- [WHAT IS EXPECTED]
Which of the lines below contain the string "label"? Copy each one.

- [Source texts of formatted documents]
● ● ● ● ● ● ●
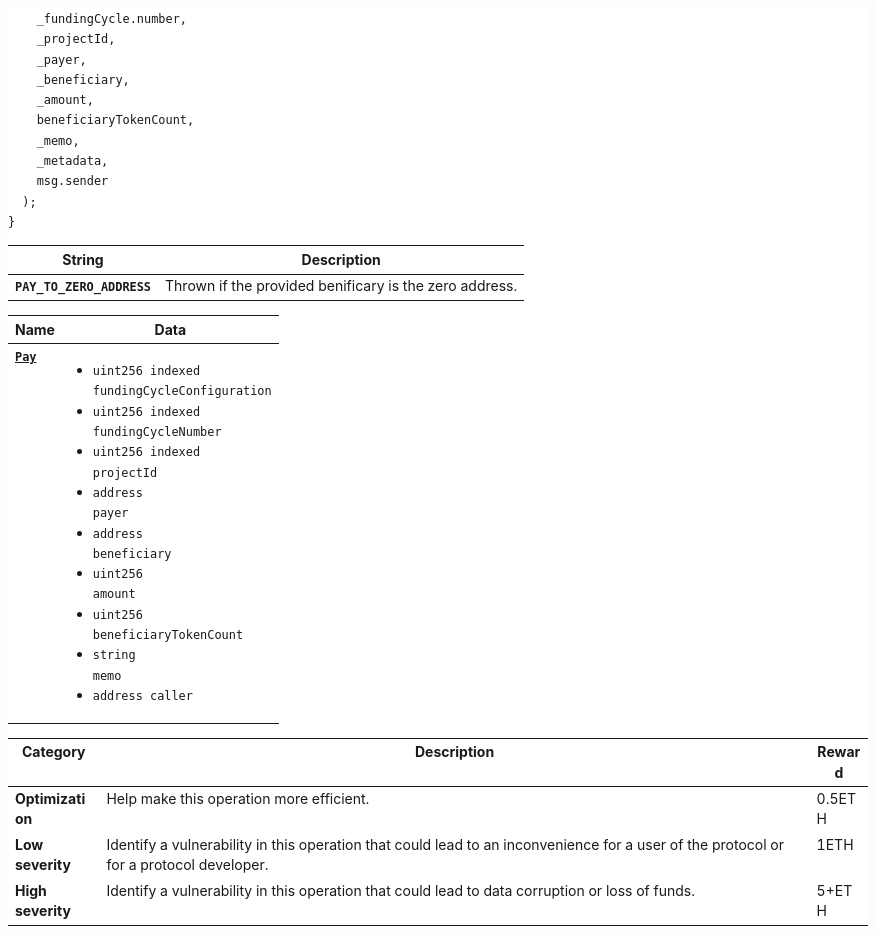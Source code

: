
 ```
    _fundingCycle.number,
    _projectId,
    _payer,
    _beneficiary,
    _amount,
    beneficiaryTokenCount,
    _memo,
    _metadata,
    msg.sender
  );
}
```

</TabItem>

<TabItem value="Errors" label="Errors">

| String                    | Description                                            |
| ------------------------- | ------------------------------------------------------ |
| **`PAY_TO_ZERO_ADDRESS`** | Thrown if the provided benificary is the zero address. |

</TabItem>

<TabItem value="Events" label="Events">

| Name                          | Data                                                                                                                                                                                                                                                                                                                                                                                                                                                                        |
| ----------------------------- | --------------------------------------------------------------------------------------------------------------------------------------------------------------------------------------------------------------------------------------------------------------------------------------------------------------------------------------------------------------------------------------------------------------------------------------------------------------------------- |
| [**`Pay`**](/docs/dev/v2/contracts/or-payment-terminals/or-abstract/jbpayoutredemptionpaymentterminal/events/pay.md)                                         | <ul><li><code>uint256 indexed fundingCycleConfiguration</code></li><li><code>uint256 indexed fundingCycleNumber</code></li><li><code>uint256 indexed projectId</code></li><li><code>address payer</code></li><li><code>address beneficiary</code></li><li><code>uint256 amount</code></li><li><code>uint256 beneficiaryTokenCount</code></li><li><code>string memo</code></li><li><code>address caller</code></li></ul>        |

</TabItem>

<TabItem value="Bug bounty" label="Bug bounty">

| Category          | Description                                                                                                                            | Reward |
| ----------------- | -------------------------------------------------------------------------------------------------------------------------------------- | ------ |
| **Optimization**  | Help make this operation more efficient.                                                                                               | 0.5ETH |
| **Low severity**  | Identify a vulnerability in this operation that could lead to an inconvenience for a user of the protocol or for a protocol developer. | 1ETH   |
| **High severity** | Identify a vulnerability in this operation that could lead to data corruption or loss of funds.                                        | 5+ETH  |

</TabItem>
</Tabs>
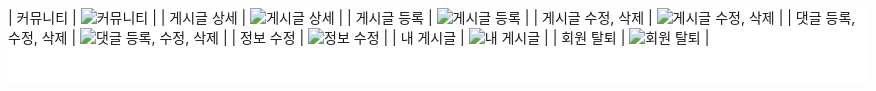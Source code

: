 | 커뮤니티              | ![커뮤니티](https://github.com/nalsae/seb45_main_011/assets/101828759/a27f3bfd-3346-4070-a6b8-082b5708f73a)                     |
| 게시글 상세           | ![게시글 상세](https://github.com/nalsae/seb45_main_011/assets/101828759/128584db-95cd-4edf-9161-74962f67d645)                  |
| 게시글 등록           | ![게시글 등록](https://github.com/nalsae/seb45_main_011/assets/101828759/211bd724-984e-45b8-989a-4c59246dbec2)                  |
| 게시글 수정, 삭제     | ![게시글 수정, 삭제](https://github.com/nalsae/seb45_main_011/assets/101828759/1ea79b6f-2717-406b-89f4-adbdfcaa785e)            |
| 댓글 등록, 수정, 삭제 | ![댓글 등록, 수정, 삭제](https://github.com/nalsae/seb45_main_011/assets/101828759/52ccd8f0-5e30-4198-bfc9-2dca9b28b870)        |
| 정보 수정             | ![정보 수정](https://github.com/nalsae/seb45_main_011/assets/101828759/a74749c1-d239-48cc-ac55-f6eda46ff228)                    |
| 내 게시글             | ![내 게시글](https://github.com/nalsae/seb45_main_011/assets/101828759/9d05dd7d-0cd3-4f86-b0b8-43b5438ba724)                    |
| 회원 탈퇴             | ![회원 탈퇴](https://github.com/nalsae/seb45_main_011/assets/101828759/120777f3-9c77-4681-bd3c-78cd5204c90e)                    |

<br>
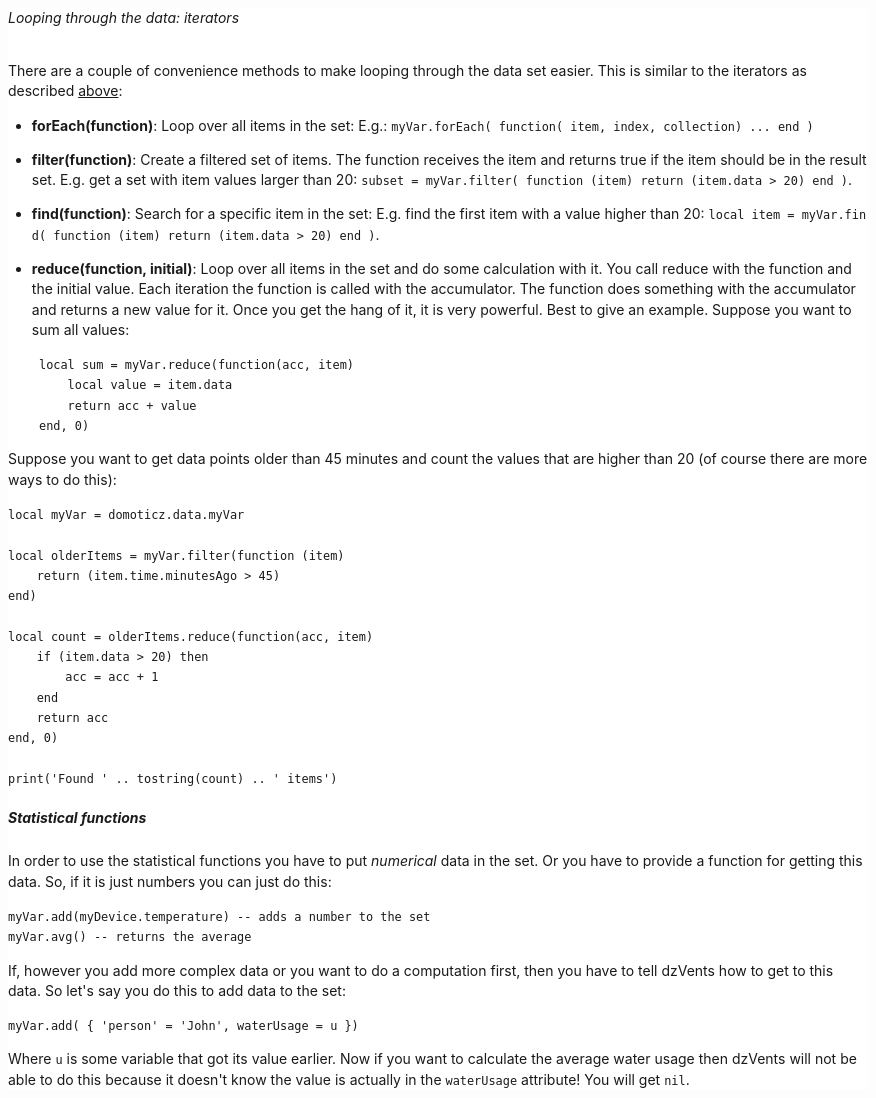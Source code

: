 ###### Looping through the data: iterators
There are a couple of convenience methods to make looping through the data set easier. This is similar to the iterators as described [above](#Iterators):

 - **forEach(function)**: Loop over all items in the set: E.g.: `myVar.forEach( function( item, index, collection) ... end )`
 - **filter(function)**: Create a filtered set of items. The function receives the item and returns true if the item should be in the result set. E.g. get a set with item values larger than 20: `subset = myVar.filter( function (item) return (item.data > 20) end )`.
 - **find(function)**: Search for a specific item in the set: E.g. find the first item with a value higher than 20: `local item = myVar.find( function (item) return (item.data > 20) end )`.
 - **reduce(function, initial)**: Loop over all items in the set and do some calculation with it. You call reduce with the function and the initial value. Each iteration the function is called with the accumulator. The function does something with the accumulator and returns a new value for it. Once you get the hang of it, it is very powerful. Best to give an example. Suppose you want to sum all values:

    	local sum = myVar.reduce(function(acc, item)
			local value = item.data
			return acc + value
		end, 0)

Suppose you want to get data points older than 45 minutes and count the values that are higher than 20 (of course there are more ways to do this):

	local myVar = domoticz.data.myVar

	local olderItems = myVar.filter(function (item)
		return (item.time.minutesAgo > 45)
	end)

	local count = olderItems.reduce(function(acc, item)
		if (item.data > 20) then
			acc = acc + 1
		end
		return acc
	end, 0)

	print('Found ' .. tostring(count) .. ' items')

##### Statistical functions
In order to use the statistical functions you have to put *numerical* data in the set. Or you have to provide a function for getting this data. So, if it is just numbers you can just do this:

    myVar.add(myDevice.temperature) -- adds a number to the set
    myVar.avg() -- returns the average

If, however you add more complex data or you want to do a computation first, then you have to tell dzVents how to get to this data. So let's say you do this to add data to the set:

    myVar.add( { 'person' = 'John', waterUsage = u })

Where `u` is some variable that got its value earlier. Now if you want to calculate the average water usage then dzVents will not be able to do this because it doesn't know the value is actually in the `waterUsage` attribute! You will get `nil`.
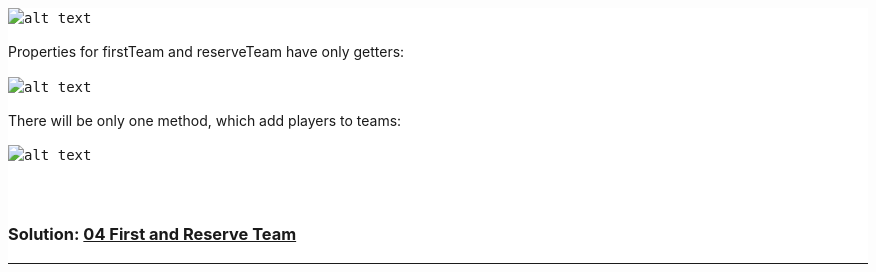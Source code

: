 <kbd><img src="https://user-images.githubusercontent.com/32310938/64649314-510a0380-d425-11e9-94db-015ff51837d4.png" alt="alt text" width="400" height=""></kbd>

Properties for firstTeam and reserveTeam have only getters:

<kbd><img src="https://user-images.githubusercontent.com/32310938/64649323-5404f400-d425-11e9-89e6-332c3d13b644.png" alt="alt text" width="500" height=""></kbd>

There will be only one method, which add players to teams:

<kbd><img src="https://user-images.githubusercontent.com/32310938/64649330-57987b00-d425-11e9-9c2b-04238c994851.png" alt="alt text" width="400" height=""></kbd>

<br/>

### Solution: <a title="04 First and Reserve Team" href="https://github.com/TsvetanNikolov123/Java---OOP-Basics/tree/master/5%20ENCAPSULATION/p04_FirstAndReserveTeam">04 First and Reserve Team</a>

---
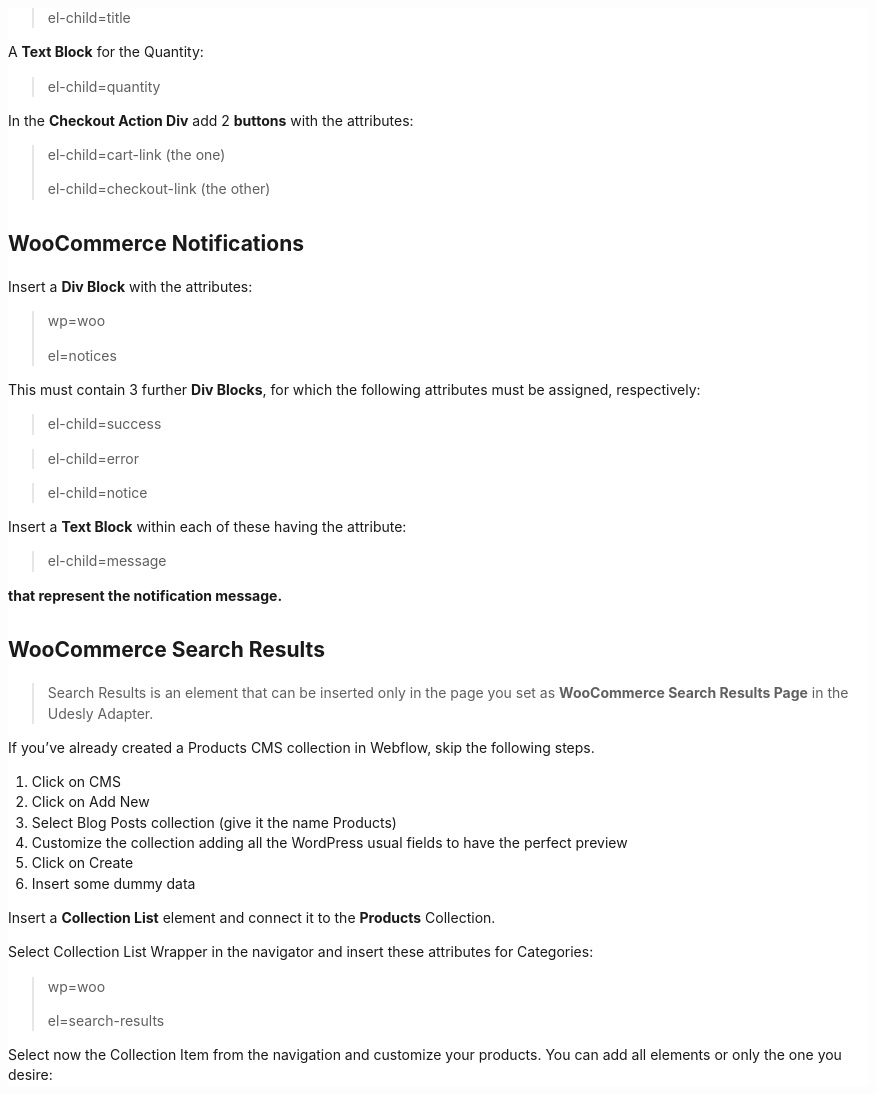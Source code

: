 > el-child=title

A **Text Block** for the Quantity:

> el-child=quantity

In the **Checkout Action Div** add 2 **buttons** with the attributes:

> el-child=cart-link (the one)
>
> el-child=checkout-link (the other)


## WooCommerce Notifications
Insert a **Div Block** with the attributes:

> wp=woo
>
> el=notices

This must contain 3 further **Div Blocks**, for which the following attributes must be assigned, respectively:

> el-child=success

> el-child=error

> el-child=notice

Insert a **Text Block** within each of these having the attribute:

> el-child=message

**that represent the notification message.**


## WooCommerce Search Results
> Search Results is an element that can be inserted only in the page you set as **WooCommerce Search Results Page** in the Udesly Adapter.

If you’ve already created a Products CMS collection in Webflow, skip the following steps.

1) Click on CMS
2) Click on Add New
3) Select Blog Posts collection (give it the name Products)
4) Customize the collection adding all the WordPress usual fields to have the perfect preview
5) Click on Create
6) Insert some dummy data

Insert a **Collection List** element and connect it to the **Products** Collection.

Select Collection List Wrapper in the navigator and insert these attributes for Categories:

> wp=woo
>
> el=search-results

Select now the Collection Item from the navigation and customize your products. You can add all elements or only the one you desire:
● ● ● ● ● ● ●
- [RESPONSE BELOW]
<TabItem value="Errors" label="Errors">
<TabItem value="Events" label="Events">
<TabItem value="Bug bounty" label="Bug bounty">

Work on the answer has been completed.